Japan Geoscience Union Meeting 2019

Presentation information

[J] Poster

S (Solid Earth Sciences ) » S-TT Technology & Techniques

[S-TT45] Synthetic Aperture Radar

Mon. May 27, 2019 5:15 PM - 6:30 PM Poster Hall (International Exhibition Hall8, Makuhari Messe)

convener:Youhei Kinoshita(University of Tsukuba), Yu Morishita(Geospatial Information Authority of Japan), Shoko Kobayashi(Tamagawa University), Takahiro Abe(Earth Observation Research Center, Japan Aerospace Exploration Agency)

[STT45-P10] Approach to monitoring ground deformation using InSAR time series analysis all over Japan

*Kyonosuke Hayahsi1, Tatsuya Yamashita1, Masaki Kuwahara1, Masaki Honda1, Kazuki Sakai1, Hiroshi Munekane1, Tomokazu Kobayashi1 (1.GSI of Japan)
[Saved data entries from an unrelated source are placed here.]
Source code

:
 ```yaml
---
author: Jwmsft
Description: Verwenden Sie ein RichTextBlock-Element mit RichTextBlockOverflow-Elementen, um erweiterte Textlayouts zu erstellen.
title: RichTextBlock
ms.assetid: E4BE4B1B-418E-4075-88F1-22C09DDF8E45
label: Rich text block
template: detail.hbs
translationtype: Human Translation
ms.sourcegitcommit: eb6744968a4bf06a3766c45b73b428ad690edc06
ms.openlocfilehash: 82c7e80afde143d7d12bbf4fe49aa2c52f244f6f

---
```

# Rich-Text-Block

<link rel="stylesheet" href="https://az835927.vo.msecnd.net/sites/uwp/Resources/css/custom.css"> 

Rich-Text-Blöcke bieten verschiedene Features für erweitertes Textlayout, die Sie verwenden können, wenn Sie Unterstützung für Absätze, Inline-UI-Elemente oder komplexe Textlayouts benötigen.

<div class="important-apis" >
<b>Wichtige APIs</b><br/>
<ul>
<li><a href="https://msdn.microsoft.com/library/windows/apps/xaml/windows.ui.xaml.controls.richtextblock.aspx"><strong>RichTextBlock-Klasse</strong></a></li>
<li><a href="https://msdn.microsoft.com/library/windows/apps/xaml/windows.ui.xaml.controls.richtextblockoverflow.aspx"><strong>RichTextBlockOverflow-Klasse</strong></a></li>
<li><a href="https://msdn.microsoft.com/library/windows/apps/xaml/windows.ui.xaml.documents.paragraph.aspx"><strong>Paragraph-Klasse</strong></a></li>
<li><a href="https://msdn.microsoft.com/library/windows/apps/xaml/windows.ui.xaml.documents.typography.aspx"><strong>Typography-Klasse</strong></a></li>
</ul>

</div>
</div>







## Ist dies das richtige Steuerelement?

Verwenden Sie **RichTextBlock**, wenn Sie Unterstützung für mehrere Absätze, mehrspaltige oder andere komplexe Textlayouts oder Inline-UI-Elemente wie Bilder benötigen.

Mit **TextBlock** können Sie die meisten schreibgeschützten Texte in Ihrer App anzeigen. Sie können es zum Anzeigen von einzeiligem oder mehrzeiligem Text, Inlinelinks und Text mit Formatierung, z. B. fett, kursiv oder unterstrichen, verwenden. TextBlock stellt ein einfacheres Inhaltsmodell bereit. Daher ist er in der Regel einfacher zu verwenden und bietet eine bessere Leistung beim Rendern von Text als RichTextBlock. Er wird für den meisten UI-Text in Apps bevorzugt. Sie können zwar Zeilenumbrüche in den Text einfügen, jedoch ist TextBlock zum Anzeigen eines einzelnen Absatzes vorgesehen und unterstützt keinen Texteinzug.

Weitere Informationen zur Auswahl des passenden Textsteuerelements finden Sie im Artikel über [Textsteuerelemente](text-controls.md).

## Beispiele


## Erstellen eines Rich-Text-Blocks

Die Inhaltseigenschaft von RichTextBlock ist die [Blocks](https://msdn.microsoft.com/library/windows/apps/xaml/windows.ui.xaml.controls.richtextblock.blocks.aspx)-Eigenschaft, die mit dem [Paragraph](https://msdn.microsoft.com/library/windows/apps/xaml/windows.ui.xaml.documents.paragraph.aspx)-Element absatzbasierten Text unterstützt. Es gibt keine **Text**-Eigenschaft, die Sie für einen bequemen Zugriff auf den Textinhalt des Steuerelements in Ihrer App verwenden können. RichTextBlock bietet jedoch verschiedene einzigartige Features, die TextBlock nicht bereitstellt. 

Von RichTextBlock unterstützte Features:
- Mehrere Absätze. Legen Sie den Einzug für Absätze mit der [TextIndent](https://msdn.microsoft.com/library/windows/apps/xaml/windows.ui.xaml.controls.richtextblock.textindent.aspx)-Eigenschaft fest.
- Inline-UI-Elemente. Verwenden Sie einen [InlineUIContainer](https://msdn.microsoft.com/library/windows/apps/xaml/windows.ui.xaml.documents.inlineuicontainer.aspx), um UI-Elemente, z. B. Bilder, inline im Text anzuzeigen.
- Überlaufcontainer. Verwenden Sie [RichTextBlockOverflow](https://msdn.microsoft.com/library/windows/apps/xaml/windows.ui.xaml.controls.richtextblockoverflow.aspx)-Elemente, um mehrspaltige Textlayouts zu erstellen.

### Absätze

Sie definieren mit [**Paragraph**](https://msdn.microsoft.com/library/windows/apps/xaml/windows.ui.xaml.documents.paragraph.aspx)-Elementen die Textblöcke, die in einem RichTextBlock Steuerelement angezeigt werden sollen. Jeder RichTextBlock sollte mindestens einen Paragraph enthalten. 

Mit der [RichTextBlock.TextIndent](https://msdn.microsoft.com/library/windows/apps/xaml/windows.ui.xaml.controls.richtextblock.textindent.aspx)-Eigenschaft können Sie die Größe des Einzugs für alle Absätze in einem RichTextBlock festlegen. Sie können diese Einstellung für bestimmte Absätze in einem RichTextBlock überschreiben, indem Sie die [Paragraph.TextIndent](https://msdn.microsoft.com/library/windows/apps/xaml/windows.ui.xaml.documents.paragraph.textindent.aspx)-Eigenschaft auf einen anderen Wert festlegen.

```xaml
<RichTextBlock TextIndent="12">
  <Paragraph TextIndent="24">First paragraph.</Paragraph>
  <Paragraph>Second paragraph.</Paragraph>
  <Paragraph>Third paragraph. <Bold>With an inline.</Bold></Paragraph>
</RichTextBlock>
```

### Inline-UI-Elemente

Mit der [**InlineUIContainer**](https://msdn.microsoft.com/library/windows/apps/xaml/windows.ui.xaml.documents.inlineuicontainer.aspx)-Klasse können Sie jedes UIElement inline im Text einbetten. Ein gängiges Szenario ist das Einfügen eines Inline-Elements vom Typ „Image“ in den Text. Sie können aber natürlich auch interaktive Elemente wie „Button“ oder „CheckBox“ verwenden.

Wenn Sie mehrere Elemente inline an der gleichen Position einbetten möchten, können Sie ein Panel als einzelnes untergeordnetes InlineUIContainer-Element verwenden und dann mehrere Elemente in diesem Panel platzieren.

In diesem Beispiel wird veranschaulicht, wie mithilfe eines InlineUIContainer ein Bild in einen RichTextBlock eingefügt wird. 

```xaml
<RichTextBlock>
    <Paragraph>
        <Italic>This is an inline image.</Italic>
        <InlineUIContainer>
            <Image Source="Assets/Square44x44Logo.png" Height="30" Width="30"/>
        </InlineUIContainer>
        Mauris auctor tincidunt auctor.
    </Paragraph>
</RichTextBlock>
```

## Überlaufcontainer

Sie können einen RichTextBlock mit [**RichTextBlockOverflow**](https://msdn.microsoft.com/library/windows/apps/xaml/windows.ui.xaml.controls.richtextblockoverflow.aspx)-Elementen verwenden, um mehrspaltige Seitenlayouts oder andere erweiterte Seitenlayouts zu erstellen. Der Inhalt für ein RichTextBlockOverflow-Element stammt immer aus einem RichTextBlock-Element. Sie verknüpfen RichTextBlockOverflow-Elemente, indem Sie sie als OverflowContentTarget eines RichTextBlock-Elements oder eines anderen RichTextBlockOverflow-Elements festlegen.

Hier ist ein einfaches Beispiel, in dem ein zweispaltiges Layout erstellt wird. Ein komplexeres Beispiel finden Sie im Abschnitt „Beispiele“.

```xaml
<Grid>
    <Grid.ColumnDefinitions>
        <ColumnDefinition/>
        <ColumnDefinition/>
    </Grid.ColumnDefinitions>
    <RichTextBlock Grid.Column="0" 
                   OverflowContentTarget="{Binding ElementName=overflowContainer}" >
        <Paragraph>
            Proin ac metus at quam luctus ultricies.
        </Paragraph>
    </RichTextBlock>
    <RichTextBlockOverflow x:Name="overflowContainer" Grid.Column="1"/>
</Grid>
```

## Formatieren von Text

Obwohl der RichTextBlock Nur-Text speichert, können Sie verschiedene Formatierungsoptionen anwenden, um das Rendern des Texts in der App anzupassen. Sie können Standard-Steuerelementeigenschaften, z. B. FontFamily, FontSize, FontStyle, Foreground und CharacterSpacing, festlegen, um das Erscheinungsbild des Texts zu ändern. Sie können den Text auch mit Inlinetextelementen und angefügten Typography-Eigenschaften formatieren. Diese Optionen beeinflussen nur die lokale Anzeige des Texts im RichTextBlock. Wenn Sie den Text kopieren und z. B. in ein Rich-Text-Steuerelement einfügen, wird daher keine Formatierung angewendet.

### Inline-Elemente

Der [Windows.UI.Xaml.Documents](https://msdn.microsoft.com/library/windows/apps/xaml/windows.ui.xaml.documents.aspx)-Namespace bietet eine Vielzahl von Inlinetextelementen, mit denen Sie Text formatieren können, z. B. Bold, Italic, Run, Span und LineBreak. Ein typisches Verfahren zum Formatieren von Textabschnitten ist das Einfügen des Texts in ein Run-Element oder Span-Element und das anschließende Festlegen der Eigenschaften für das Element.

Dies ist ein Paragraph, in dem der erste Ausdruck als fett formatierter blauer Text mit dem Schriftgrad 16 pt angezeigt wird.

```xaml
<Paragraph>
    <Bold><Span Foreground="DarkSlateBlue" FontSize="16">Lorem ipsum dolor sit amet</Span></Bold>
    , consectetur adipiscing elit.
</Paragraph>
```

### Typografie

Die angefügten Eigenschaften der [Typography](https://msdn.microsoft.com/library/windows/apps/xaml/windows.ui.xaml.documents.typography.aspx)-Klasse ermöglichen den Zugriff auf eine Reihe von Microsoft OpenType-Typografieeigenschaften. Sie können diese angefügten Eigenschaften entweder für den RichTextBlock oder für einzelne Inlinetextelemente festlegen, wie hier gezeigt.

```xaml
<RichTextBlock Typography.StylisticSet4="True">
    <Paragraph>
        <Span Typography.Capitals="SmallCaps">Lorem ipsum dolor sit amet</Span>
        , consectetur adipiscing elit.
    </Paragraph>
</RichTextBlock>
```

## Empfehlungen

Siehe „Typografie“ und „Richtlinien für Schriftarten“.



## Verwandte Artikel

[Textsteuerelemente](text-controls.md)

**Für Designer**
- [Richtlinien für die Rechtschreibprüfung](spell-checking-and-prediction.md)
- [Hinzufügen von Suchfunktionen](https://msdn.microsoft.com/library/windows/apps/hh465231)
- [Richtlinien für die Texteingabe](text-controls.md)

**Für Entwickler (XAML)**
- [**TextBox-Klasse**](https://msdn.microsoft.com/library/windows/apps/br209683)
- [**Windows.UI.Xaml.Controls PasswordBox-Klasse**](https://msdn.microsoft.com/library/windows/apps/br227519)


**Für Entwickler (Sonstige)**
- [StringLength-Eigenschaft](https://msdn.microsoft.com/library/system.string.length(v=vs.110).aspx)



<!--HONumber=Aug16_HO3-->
Keywords:"DAICHI-2"(ALOS-2), SAR, Volcanic activity, Ground deformation

GSI (Geospatial Information Authority Japan) has been monitoring ground deformation all over Japan with ALOS-2 data by applying two-pass Differential Synthetic Aperture Radar Interferometry (D-InSAR) method. The two-pass D-InSAR method is a procedure to extract deformation that occurred between two observations from two radar images obtained from two observations. The two-pass D-InSAR method is susceptible to errors due to tropospheric disturbances, ionospheric disturbances, and change of the ground surface such as vegetation, which can be obstacles in detecting small ground deformations. Tropospheric disturbances and ionospheric disturbances may be reduced by Ray-tracing algorithm using numerical weather prediction model data (Kobayashi et al., 2014) and Split-Spectrum method (Gomba et al., 2016), respectively. However, it is still a challenging task to detect the ground deformation less than several centimeters with two-pass D-InSAR method.
Recently, InSAR time series analysis has been developed where a number of images are processed and statistically analyzed to extract deformations with enhanced accuracies. Persistent Scatter Interferometry method (PSI method) and Small Baseline Subset algorithm method (SBAS method) are typical examples of InSAR time series analysis. GSI has been developed the InSAR time series analysis system (GSITSA) which includes PSI method and SBAS method (Kobayashi et al., 2018). Kobayashi et al., (2018) compared the result of InSAR time series analysis with levering data of same period in subsidence area and showed that with InSAR time series analysis one could detect ground deformation with a velocity of 1 cm / year or less. Thus ground deformation detection capability of InSAR time series analysis is better than that of the two-pass D-InSAR method, and the analysis should be useful for monitoring ground deformation all over Japan more accurately. Furthermore, with Advanced Land Observing Stellite-4 (ALOS-4) that is planned for launch in the 2020 fiscal year, the observation frequency will be increased by five-fold compared to that of ALOS-2, and the InSAR time series analysis should be more applicable.
With this background, we investigated the characteristics of PSI method and SBAS method using GSITSA for consideration of introducing InSAR time series analysis into our future strategy for ground deformation monitoring. In this study, we conducted InSAR time series analysis with ALOS-2 data for Niigata Plain and Tsugaru Plain as examples of land subsidence area, and Mt. Kirishima (Mt. Iwoyama) and Mt. Usu as examples of active volcano area, respectively. In InSAR time series analysis, we were able to detect similar ground deformation in the areas where ground deformation were detected by the two-pass D-InSAR method. In addition, we were able to detect some ground deformation of about 1 cm per year that could not be detected with the two-pass D-InSAR method.
In this presentation, we will show the results of comparison between PSI method and SBAS method, and discuss the optimal analysis strategy focusing on spatial scale and vegetation.
"Acknowledgment"
ALOS-2 data were provided from the Volcano Working Group under a cooperative research contract with JAXA (Japan Aerospace Exploration Agency). The ownership of ALOS-2 data belongs to JAXA.